ÜLKEMİZİN BİNLERCE YILLIK DOĞAL ŞİFA KAYNAĞI
Kızıl, maden suyunun doğasını ve faydalarını şu sözlerle anlattı:
"Maden suyu, onlarca yıl yeryüzünün altında dolaşarak kayalardan mineralleri toplayan ve bizim için yeryüzüne çıkan en sağlıklı soğuk içeceklerden biridir. Eğer sıcak şekilde çıkarsa termal sularda olduğu gibi başka bir kullanım alanına dönüşür. Maden suları magnezyum içeriği sayesinde kalbe ve sindirime faydalıdır. Bu özellikleriyle gün içinde tüketilmesi gereken bir doğa mucizesidir."
"MADEN SULARIMIZ AVRUPA'DAKİLERE KIYASLA DAHA YÜKSEK MİNERAL DEĞERİNE SAHİP"
Avrupa ile kıyaslandığında Türkiye'nin maden suyu kaynaklarının daha zengin olduğunu belirten Kızıl, "Dünyada ve Avrupa'da maden suyunun mineral yapısı genellikle 500 ila 1000 mg arasında değişiyor. Ancak Türkiye'de sahip olduğumuz maden sularının mineral değeri 1000 ila 3000 mg arasında. Bu, Avrupa'daki maden sularından çok daha kaliteli kaynaklara sahip olduğumuzu gösteriyor" dedi.
Kızıl, Türkiye'de maden suyunun sadece yemek sonrası değil, gün boyunca içilmesi gerektiğini ifade ederek, "Avrupa'da insanlar gün boyu maden suyu tüketiyor. Bizim de bu alışkanlığı edinmemiz lazım. Çünkü maden suyu uzun bir ömür için gerekli mineralleri içeriyor. Bu konuda toplumsal farkındalık yaratmak çok önemli" dedi.
"DOĞRU STRATEJİLERLE ULUSLARARASI BÜYÜME MÜMKÜN"
Türkiye'nin maden suyu sektöründe uluslararası arenadaki konumuna da değinen Kızıl, "Maden suyu sektörü her geçen gün büyüyor. Ancak katma değeri artırmak için daha fazla çaba gerekiyor. Doğru ambalaj ve pazarlama stratejileri ile sektörün uluslararası rekabet gücünü artırabiliriz. Türkiye, sahip olduğu doğal kaynaklarla dünyada bu alanda çok daha güçlü bir yere gelebilir" dedi.

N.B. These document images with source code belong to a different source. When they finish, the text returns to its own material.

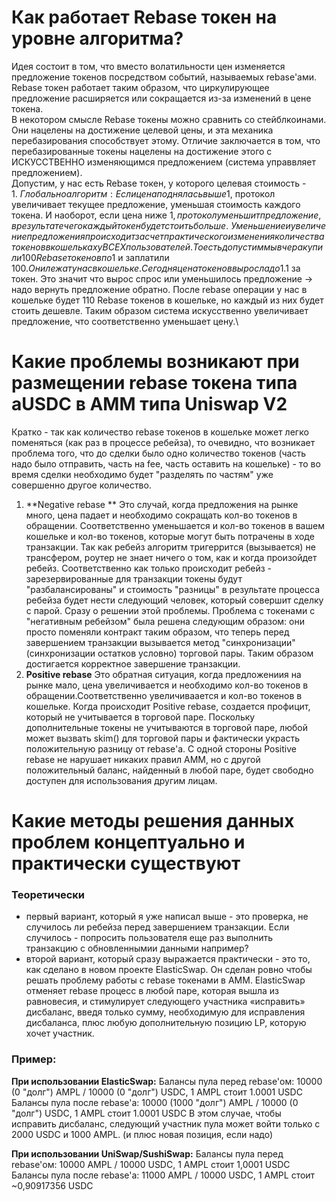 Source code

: # Как работает Rebase токен на уровне алгоритма?
Идея состоит в том, что вместо волатильности цен изменяется предложение токенов посредством событий, называемых rebase'ами.\
Rebase токен работает таким образом, что циркулирующее предложение расширяется или сокращается из-за изменений в цене токена.\
В некотором смысле Rebase токены можно сравнить со стейблкоинами. Они нацелены на достижение целевой цены, и эта механика перебазирования способствует этому. Отличие заключается в том, что перебазированные токены нацелены на достижение этого с ИСКУССТВЕННО  изменяющимся предложением (система управвляет предложением).\
Допустим, у нас есть Rebase токен, у которого целевая стоимость - 1$.\
Глобально алгоритм: Если цена поднялась выше 1$, протокол увеличивает текущее предложение, уменьшая стоимость каждого токена. И наоборот, если цена ниже 1$, протокол уменьшит предложение, в результате чего каждый токен будет стоить больше.\
Уменьшение и увеличение предложения происходит за счет практического изменения количества токенов в кошельках у ВСЕХ пользователей. То есть допустим мы вчера купили 100 Rebase токенов по 1$ и заплатили 100$. Они лежат у нас в кошельке. Сегодня цена токенов выросла до 1.1$ за токен. Это значит что вырос спрос или уменьшилось предложение -> надо вернуть предложение обратно. После rebase операции у нас в кошельке будет 110 Rebase токенов в кошельке, но каждый из них будет стоить дешевле. Таким образом система искусственно увеличивает предложение, что соответственно уменьшает цену.\
 
# Какие проблемы возникают при размещении rebase токена типа aUSDC в AMM типа Uniswap V2
Кратко - так как количество rebase токенов в кошельке может легко поменяться (как раз в процессе ребейза), то очевидно, что возникает проблема того, что до сделки было одно количество токенов (часть надо было отправить, часть на fee, часть оставить на кошельке) - то во время сделки необходимо будет "разделять по частям" уже совершенно другое количество.
1. **Negative rebase ** 
Это случай, когда предложения на рынке много, цена падает и необходимо сокращать кол-во токенов в обращении. Соответственно уменьшается и кол-во токенов в вашем кошельке и кол-во токенов, которые могут быть потрачены в ходе транзакции. Так как ребейз алгоритм тригеррится (вызывается) не трансфером, роутер не знает ничего о том, как и когда произойдет ребейз. Соответственно как только происходит ребейз - зарезервированные для транзакции токены будут "разбалансированы" и стоимость "разницы" в результате процесса ребейза будет нести следующий человек, который совершит сделку с парой.
Сразу о решении этой проблемы. Проблема с токенами с "негативным ребейзом" была решена следующим образом: они просто поменяли контракт таким образом, что теперь перед завершением транзакции вызывается метод "синхронизации" (синхронизации остатков условно) торговой пары. Таким образом достигается корректное завершение транзакции.
2. **Positive rebase**
Это обратная ситуация, когда предложениия на рынке мало, цена увеличивается и необходимо кол-во токенов в обращении.Соответственно увеличиваается и кол-во токенов в кошельке. Когда происходит Positive rebase, создается профицит, который не учитывается в торговой паре. Поскольку дополнительные токены не учитываются в торговой паре, любой может вызвать skim() для торговой пары и фактически украсть положительную разницу от rebase'a. С одной стороны Positive rebase не нарушает никаких правил АММ, но с другой положительный баланс, найденный в любой паре, будет свободно доступен для использования другим лицам.

# Какие методы решения данных проблем концептуально и практически существуют
### Теоретически
- первый вариант, который я уже написал выше - это проверка, не случилось ли ребейза перед завершением транзакции. Если случилось - попросить пользователя еще раз выполнить транзакцию с обновленнымии данными например?
- второй вариант, который сразу выражается практически - это то, как сделано в новом проекте ElasticSwap. Он сделан ровно чтобы решать проблему работы с rebase токенами в АММ. ElasticSwap отменяет rebase процесс в любой паре, которая вышла из равновесия, и стимулирует следующего участника «исправить» дисбаланс, введя только сумму, необходимую для исправления дисбаланса, плюс любую дополнительную позицию LP, которую хочет участник.

### Пример: 
**При использовании ElasticSwap:**
Балансы пула перед rebase'ом:
10000 (0 "долг") AMPL / 10000 (0 "долг") USDC, 1 AMPL стоит 1.0001 USDC
Балансы пула после rebase'a:
10000 (1000 "долг") AMPL / 10000 (0 "долг") USDC, 1 AMPL стоит 1.0001 USDC
В этом случае, чтобы исправить дисбаланс, следующий участник пула может войти только с 2000 USDC и 1000 AMPL. (и плюс новая позиция, если надо)

**При использовании UniSwap/SushiSwap:**
Балансы пула перед rebase'ом:
10000 AMPL / 10000 USDC, 1 AMPL стоит 1,0001 USDC
Балансы пула после rebase'a:
11000 AMPL / 10000 USDC, 1 AMPL стоит ~0,90917356 USDC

MEYVE AROMALI MADEN SULARI GENÇLERİN FAVORİSİ
Kızıl, özellikle gençler arasında giderek yaygınlaşan meyve aromalı maden suyu tüketim alışkanlıklarına dikkat çekerek "Meyve aromalı maden suları, hem lezzeti hem de içerdiği mineraller sayesinde gençlerin ilgisini çekiyor. Bu ürünler, sadece keyifli bir içecek değil, aynı zamanda sağlıklı bir mineral kaynağı. Avrupa'da benzer bir ürün bulunmazken, Türkiye'de bu çeşitlilik sayesinde maden suyu tüketimi her geçen yıl artıyor. Bu alışkanlığın yaygınlaşması, toplum sağlığına katkı sağlayacak önemli bir adım" dedi.
Son olarak, Kızıl, sektörün büyüme potansiyelini sürdürülebilir bir şekilde kullanarak hem yerel hem de uluslararası düzeyde daha büyük başarılara imza atılabileceğini vurguladı.
MADEN SUYU: SAĞLIK, GÜZELLİK VE ENERJİ KAYNAĞI
Kongrede konuşan Türk Kızılay Genel Başkanı Fatma Meriç Yılmaz, maden suyunun insan sağlığına ve yaşam kalitesine olan katkılarına dikkat çekti. Yılmaz, "Maden suyu dediğimizde, aslında bu coğrafyada yaşamanın bizlere sunduğu büyük bir zenginlikten bahsediyoruz. Yeraltı kaynaklarımız, ülkemizin en önemli doğal hazinelerinden biri ve maden suyu, bu zenginliğin sağlığa dönüştüğü bir armağan. Maden suyu; sağlık, güzellik, enerji ve yaşam demek. Çocuklarımızı zararlı gazlı içeceklerden uzaklaştırmaya çalışırken, maden suyu bu kategoride doğal ve sağlıklı bir alternatif sunuyor. Yapay tatlandırıcı ve koruyucular içeren içeceklerin aksine maden suyu, tamamen doğal yapısıyla öne çıkıyor" dedi.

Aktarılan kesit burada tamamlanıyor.